Editeur associé, Histoire

Peu de temps après l'arrestation d'Anne Frank par les SS le 4 août 1944, Miep Gies - l'une des aides qui avait caché la jeune fille aux nazis au cours des deux dernières années - s'est faufilée dans sa chambre pour voir ce qui avait été laissé. Récupérant le journal à carreaux, les cahiers et les papiers manuscrits d'Anne, Gies a rangé le trésor dans le tiroir du bas de son bureau, s'engageant à "tout garder en sécurité pour Anne jusqu'à son retour", comme Gies l'a rappelé dans son autobiographie.

Gies a sauvegardé les écrits d'Anne jusqu'à la fin de la guerre en mai 1945 et cet été-là, lorsque le père d'Anne, Otto Frank, est rentré chez lui, le seul survivant des huit Juifs qui vivaient ensemble dans «l'annexe secrète» d'un immeuble de bureaux à Amsterdam.

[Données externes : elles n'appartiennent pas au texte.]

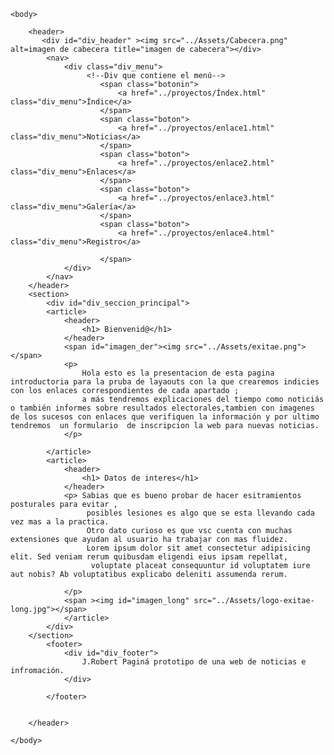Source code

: <!DOCTYPE html>
<html lang="es">
    <head>
        <meta charset="UTF-8">
        <meta http-equiv="X-UA-Compatible" content="IE-edge">
        <meta name="description" content="Página de práctica masterD"> 
        <meta name="robots" content="NOFOLLOW">
        <meta name="Author" content="Demo,Prueba,Práctica4" />
        <meta name="Keywords" content="Demo,Prueba;Práctica4" />
        <meta name="lang" content="es" />
        <meta name="revisit-after" content="2 days" />
        <meta name="category" content="Práctibas" />
        <meta name="category" content="Prácticas" />
        <!-- Declaración de fichero de estilos-->
        <link rel="stylesheet" type="text/css" href="../styls/estilos.css">
        <title>Práctica 4 - Sitio Web</title>
    </head>
        
    <body>
       
        <header>
           <div id="div_header" ><img src="../Assets/Cabecera.png"   alt=imagen de cabecera title="imagen de cabecera"></div> 
            <nav>
                <div class="div_menu">
                     <!--Div que contiene el menú-->
                        <span class="botonin">
                            <a href="../proyectos/Índex.html" class="div_menu">Índice</a>
                        </span>
                        <span class="boton">
                            <a href="../proyectos/enlace1.html" class="div_menu">Noticias</a>
                        </span>
                        <span class="boton">
                            <a href="../proyectos/enlace2.html" class="div_menu">Enlaces</a>
                        </span>
                        <span class="boton">
                            <a href="../proyectos/enlace3.html" class="div_menu">Galería</a>
                        </span>
                        <span class="boton">
                            <a href="../proyectos/enlace4.html" class="div_menu">Registro</a>

                        </span>
                </div>
            </nav>
        </header>
        <section>
            <div id="div_seccion_principal">
            <article>
                <header>
                    <h1> Bienvenid@</h1>
                </header>
                <span id="imagen_der"><img src="../Assets/exitae.png"></span>
                <p>
                    Hola esto es la presentacion de esta pagina introductoria para la pruba de layaouts con la que crearemos indicies con los enlaces correspondientes de cada apartado ; 
                    a más tendremos explicaciones del tiempo como noticiás o también informes sobre resultados electorales,tambien con imagenes de los sucesos con enlaces que verifiquen la información y por ultimo tendremos  un formulario  de inscripcion la web para nuevas noticias.
                </p>
                
            </article>
            <article>
                <header>
                    <h1> Datos de interes</h1>
                </header>
                <p> Sabias que es bueno probar de hacer esitramientos posturales para evitar ,
                     posibles lesiones es algo que se esta llevando cada vez mas a la practica.
                     Otro dato curioso es que vsc cuenta con muchas extensiones que ayudan al usuario ha trabajar con mas fluidez.
                     Lorem ipsum dolor sit amet consectetur adipisicing elit. Sed veniam rerum quibusdam eligendi eius ipsam repellat,
                      voluptate placeat consequuntur id voluptatem iure aut nobis? Ab voluptatibus explicabo deleniti assumenda rerum.

                </p>
                <span ><img id="imagen_long" src="../Assets/logo-exitae-long.jpg"></span>
                </article>
            </div>
        </section>
            <footer>
                <div id="div_footer">
                    J.Robert Paginá prototipo de una web de noticias e infromación.
                </div>
               
            </footer>
    
        
        </header>
                    
    </body>
</html>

Peu de temps après qu'Otto ait appris la mort de ses filles, Gies lui a rendu le journal en disant: "Voici ... l'héritage d'Anne pour vous."

Mis à part Otto lui-même, Gies mérite sans doute le plus de mérite pour avoir présenté le journal d'Anne à un public mondial. Sans son intervention, les mots de la jeune écrivaine - qui "ont donné un visage d'enfant aux vérités incompréhensibles de l'Holocauste", selon Erin Blakemore de National Geographic - n'auraient peut-être jamais atteint le monde entier. Mais la préservation du journal d'Anne n'était qu'une partie de l'héritage de Gies. En plus d'aider les Francs, les van Pels et Fritz Pfeffer, elle et son mari ont caché un étudiant universitaire néerlandais qui a refusé de signer un serment de loyauté envers les nazis. Plus tard dans la vie, Gies a beaucoup voyagé, partageant l'histoire d'Anne avec des étudiants et d'autres membres du public.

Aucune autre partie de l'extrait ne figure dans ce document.